#### Working data ####

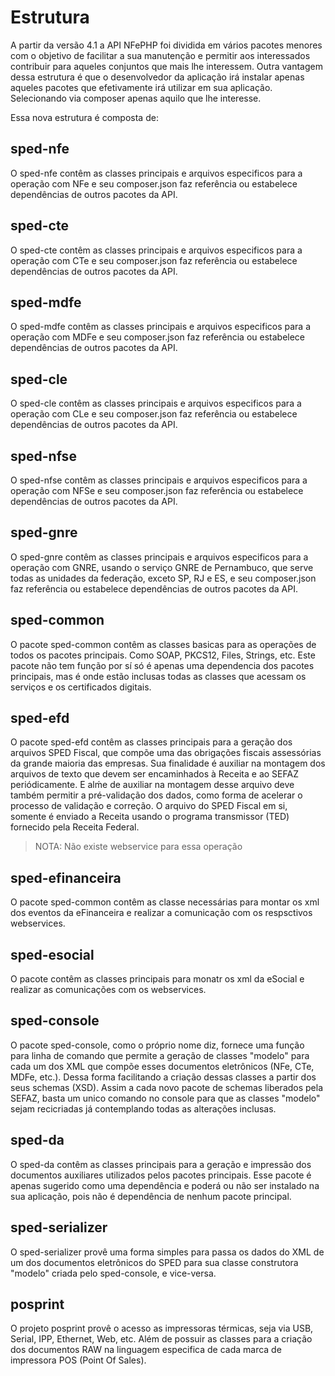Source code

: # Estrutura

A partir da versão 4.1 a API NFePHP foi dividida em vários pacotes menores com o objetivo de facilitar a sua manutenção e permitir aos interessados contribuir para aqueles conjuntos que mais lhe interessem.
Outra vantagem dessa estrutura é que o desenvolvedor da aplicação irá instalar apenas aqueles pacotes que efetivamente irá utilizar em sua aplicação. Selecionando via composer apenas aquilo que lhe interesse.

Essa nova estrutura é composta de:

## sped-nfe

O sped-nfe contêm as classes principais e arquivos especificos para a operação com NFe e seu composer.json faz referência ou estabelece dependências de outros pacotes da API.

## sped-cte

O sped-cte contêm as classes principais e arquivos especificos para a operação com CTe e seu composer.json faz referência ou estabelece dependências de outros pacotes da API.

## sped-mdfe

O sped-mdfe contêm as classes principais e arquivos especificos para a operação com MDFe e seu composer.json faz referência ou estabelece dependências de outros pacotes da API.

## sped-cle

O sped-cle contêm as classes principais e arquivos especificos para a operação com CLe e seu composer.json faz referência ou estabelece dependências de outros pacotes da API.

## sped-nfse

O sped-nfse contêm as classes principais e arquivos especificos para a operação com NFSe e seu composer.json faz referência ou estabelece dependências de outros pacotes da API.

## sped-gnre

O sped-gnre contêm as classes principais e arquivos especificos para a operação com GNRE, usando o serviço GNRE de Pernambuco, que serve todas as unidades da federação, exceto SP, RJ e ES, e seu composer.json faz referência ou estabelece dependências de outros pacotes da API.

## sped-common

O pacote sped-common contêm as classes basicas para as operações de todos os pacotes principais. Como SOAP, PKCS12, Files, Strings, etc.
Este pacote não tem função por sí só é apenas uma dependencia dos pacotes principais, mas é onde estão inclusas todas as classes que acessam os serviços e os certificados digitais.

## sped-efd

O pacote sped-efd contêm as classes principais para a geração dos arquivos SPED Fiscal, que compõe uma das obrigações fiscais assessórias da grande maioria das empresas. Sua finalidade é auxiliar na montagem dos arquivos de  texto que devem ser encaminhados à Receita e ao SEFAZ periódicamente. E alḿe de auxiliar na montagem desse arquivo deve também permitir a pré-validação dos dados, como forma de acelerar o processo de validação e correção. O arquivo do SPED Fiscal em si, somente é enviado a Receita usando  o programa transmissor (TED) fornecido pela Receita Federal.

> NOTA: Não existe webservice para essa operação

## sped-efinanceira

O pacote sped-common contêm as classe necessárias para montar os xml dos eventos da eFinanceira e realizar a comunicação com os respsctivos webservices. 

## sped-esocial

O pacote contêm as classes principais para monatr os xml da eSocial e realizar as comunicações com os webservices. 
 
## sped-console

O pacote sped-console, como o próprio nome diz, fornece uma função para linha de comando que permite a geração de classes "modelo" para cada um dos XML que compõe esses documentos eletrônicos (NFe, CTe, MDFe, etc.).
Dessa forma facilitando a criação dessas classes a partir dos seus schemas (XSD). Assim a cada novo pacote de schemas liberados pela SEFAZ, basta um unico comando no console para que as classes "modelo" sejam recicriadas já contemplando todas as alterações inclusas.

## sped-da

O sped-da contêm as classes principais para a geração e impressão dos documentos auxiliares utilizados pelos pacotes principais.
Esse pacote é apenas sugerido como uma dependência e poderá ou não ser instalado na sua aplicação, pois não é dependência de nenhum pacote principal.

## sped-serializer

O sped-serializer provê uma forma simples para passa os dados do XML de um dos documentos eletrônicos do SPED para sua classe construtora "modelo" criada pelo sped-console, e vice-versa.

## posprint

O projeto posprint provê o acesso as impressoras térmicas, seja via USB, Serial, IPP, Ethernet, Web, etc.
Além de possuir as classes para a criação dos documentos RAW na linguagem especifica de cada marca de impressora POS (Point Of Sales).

####
#### Working data ####

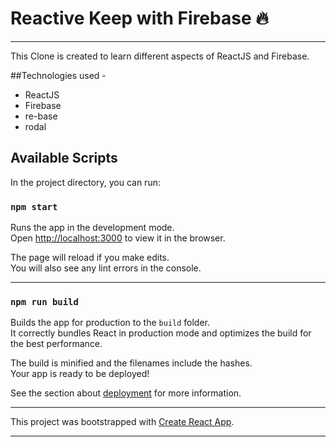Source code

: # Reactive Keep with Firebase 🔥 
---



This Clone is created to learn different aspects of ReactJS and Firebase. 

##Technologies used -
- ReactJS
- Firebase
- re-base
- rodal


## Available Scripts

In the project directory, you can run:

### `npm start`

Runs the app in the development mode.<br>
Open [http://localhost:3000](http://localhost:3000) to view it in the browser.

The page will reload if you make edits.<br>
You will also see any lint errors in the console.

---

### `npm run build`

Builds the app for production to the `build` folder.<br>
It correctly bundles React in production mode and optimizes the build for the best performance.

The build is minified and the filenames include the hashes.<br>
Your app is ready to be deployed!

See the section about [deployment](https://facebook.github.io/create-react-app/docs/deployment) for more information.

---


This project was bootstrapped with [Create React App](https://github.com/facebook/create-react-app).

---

####

### Your objective
Count how many lines in the entries hold "project" and reply with that number alone.

### Response below
2